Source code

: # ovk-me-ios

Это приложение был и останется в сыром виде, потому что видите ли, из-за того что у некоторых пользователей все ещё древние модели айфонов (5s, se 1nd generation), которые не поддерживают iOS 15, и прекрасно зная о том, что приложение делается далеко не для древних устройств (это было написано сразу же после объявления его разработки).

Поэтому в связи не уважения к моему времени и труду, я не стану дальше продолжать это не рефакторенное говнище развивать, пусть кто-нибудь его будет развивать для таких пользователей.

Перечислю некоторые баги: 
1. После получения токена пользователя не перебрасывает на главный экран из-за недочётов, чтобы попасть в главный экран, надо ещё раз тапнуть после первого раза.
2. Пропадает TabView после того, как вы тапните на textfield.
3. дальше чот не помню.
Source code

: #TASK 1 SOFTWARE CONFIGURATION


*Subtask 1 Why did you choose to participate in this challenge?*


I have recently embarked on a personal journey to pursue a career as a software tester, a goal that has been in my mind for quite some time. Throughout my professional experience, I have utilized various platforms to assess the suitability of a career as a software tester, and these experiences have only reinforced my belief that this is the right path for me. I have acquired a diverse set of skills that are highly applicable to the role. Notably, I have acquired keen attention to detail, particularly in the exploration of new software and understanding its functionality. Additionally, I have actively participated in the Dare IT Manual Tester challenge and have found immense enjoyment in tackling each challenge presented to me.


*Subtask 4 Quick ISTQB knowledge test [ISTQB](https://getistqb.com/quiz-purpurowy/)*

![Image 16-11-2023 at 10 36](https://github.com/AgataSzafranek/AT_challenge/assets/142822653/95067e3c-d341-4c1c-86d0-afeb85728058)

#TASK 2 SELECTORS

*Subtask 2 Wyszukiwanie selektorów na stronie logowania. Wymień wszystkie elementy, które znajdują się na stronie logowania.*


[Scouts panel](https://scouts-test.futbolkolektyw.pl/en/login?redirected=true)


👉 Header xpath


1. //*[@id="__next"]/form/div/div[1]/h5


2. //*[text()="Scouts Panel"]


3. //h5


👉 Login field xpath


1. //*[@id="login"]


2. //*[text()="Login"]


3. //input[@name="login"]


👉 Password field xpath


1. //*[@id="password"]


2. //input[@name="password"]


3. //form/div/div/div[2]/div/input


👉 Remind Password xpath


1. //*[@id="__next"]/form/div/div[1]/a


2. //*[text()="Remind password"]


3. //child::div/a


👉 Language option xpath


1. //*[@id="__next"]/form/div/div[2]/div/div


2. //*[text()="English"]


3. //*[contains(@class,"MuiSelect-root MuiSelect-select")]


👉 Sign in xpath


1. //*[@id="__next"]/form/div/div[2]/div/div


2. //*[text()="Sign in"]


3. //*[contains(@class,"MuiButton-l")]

--------------------------------

> [EXERCISE GOAL] The response must contain every entry, each one identical to the original.

> [EXERCISE RESPONSE]
Source code

: # ovk-me-ios

Это приложение был и останется в сыром виде, потому что видите ли, из-за того что у некоторых пользователей все ещё древние модели айфонов (5s, se 1nd generation), которые не поддерживают iOS 15, и прекрасно зная о том, что приложение делается далеко не для древних устройств (это было написано сразу же после объявления его разработки).

Поэтому в связи не уважения к моему времени и труду, я не стану дальше продолжать это не рефакторенное говнище развивать, пусть кто-нибудь его будет развивать для таких пользователей.

Перечислю некоторые баги: 
1. После получения токена пользователя не перебрасывает на главный экран из-за недочётов, чтобы попасть в главный экран, надо ещё раз тапнуть после первого раза.
2. Пропадает TabView после того, как вы тапните на textfield.
3. дальше чот не помню.
Source code

: #TASK 1 SOFTWARE CONFIGURATION


*Subtask 1 Why did you choose to participate in this challenge?*


I have recently embarked on a personal journey to pursue a career as a software tester, a goal that has been in my mind for quite some time. Throughout my professional experience, I have utilized various platforms to assess the suitability of a career as a software tester, and these experiences have only reinforced my belief that this is the right path for me. I have acquired a diverse set of skills that are highly applicable to the role. Notably, I have acquired keen attention to detail, particularly in the exploration of new software and understanding its functionality. Additionally, I have actively participated in the Dare IT Manual Tester challenge and have found immense enjoyment in tackling each challenge presented to me.


*Subtask 4 Quick ISTQB knowledge test [ISTQB](https://getistqb.com/quiz-purpurowy/)*

![Image 16-11-2023 at 10 36](https://github.com/AgataSzafranek/AT_challenge/assets/142822653/95067e3c-d341-4c1c-86d0-afeb85728058)

#TASK 2 SELECTORS

*Subtask 2 Wyszukiwanie selektorów na stronie logowania. Wymień wszystkie elementy, które znajdują się na stronie logowania.*


[Scouts panel](https://scouts-test.futbolkolektyw.pl/en/login?redirected=true)


👉 Header xpath


1. //*[@id="__next"]/form/div/div[1]/h5


2. //*[text()="Scouts Panel"]


3. //h5


👉 Login field xpath


1. //*[@id="login"]


2. //*[text()="Login"]


3. //input[@name="login"]


👉 Password field xpath


1. //*[@id="password"]


2. //input[@name="password"]


3. //form/div/div/div[2]/div/input


👉 Remind Password xpath


1. //*[@id="__next"]/form/div/div[1]/a


2. //*[text()="Remind password"]


3. //child::div/a


👉 Language option xpath


1. //*[@id="__next"]/form/div/div[2]/div/div


2. //*[text()="English"]


3. //*[contains(@class,"MuiSelect-root MuiSelect-select")]


👉 Sign in xpath


1. //*[@id="__next"]/form/div/div[2]/div/div


2. //*[text()="Sign in"]


3. //*[contains(@class,"MuiButton-l")]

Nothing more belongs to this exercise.